Science & Medicine

MPN Life – The battle for sanity

 

 

 MPN shadows and the battle for sanity.

–  Jeremy Smith

Jeremy paint

 

At our Facebook MPN Forum site we cover many topics. From treatments and lab reports to what’s going on in our lives. Seldom do we delve in to the subject of depression, yet many MPN Patients suffer from it. I understand this is a delicate subject and not everyone feels comfortable sharing the pain they feel from the mental burden of being diagnosed with an MPN. However with the recent passing of Robin Williams we are reminded of how the mental demons of life can dominate a persons mind and we should be talking more about depression. We also know there can be a sense of loneliness associated with our diseases. In the most severe cases depression and despair so overwhelms a person they choose death over life.

This overwhelming sense of loneliness can create an unhealthy environment within our minds as well. Often dragging a person in to a state of mind where we have deeply dark discussions with ourselves, and no outlet to share these thoughts with. While our wives, husbands and friends can provide a great deal of support they do not feel our pain the way we do. We often feel it’s a burden to share our deepest feelings with others. Instead we keep these thoughts inside of us, which build up over time and become a kindle to pushing us further down the path to depression.

All of us know the painful shock to our mental reality when a Doctor explains to we have been diagnosed with an incurable blood cancer. Your once normal life has been taken from you. The feelings of being overwhelmed by the threat of your life ending more abruptly than you had ever imagined is staggering. Losing the normal life you once had is devastating. Its can be incredibly difficult to recover from all of this without outside mental health assistance.

Then there the constant Doctors appointments and lab reports, the regiment of pharmaceutical options and in some cases a series of on going phlebotomies, all of which can be emotionally and physically exhausting. If you have PV you begin to worry about transitioning to MF. If you have MF you worry death is much closer to your front door. No matter how strong a person you are this can be extremely devastating to your psyche easily leading you to a state of depression along with anxiety and panic attacks. You can also feel as if the walls are closing in around you and this fear can create additional problems for you.

There might be times when you look over at your family as they are going through daily life and the voice in your mind chimes in with a chorus of negativity. “I won’t be around to see my six year old daughter graduate from high school. Who will kiss my son goodnight?” If you are a single parent the voice might say. “Who would ever want to fall in love with me with my MPN?” There are of course many other stories we create in our minds when we are up there all alone thinking to ourselves and most of them are not healthy for us.

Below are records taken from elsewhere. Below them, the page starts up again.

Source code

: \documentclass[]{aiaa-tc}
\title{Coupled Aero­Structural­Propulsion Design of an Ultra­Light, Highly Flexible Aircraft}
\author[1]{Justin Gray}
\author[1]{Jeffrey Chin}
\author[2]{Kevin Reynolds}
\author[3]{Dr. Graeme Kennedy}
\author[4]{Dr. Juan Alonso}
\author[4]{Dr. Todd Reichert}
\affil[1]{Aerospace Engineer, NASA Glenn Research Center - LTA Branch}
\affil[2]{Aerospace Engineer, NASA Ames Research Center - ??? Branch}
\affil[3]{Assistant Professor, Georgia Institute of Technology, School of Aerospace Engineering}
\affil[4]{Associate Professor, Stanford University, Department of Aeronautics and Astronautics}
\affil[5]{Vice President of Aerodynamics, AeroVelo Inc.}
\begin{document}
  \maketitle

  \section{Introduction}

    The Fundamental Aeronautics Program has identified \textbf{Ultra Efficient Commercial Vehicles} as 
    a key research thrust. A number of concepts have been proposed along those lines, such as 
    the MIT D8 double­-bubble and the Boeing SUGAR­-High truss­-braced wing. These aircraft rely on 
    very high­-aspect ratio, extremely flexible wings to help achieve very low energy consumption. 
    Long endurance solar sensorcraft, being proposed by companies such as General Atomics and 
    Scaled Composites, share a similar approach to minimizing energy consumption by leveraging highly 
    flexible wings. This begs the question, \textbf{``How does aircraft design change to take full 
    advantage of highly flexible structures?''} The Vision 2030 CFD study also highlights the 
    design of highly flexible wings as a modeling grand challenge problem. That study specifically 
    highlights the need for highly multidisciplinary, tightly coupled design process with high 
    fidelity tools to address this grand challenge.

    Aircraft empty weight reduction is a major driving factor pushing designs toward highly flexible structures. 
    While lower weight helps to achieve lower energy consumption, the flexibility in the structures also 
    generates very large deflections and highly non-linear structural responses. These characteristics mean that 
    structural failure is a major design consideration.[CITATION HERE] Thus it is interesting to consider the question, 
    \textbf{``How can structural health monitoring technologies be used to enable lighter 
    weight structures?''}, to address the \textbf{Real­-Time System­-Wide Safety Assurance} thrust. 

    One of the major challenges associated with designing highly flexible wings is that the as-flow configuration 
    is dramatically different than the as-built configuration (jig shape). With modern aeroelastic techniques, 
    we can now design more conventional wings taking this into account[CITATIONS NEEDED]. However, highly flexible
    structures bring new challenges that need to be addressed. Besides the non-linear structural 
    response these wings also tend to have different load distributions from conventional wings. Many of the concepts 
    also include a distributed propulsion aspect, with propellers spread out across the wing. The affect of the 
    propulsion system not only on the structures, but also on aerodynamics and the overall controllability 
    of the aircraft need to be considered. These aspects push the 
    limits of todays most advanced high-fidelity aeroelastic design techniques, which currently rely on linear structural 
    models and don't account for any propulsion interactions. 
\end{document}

MPN’s like Cancer and other disease can represent a huge weight of stress and anxiety, on top of that the daily struggle just to manage our everyday lives can be stressful. No person can handle all of these events and thoughts by themselves. Mental Health is just as important as MPN Health yet we hardly acknowledge this let alone discuss it.

I know for me when I am up in my head it’s not the best place to be. My wife gets upset with me when she catches me up there. There have been times she looks over at me and says. “Mr. Mitty anyone home today?” I am up in that head of mine again and she has caught me there. I have not heard a word she just said. I know we are supposed to be on our way out the door to meet friends for lunch. I should be focused on getting ready mentally to be out the door but I am not. Instead I have drifted back in to my own World and the topic of discussion in my head is my MPN. “Why did this frikin-dreaded disease happen to me? What did I do deserve this disease?” Like most people I know life is not fair but I can get angry sometimes. It is unfair no doubt about it but it will not change the hard cold facts I have an MPN.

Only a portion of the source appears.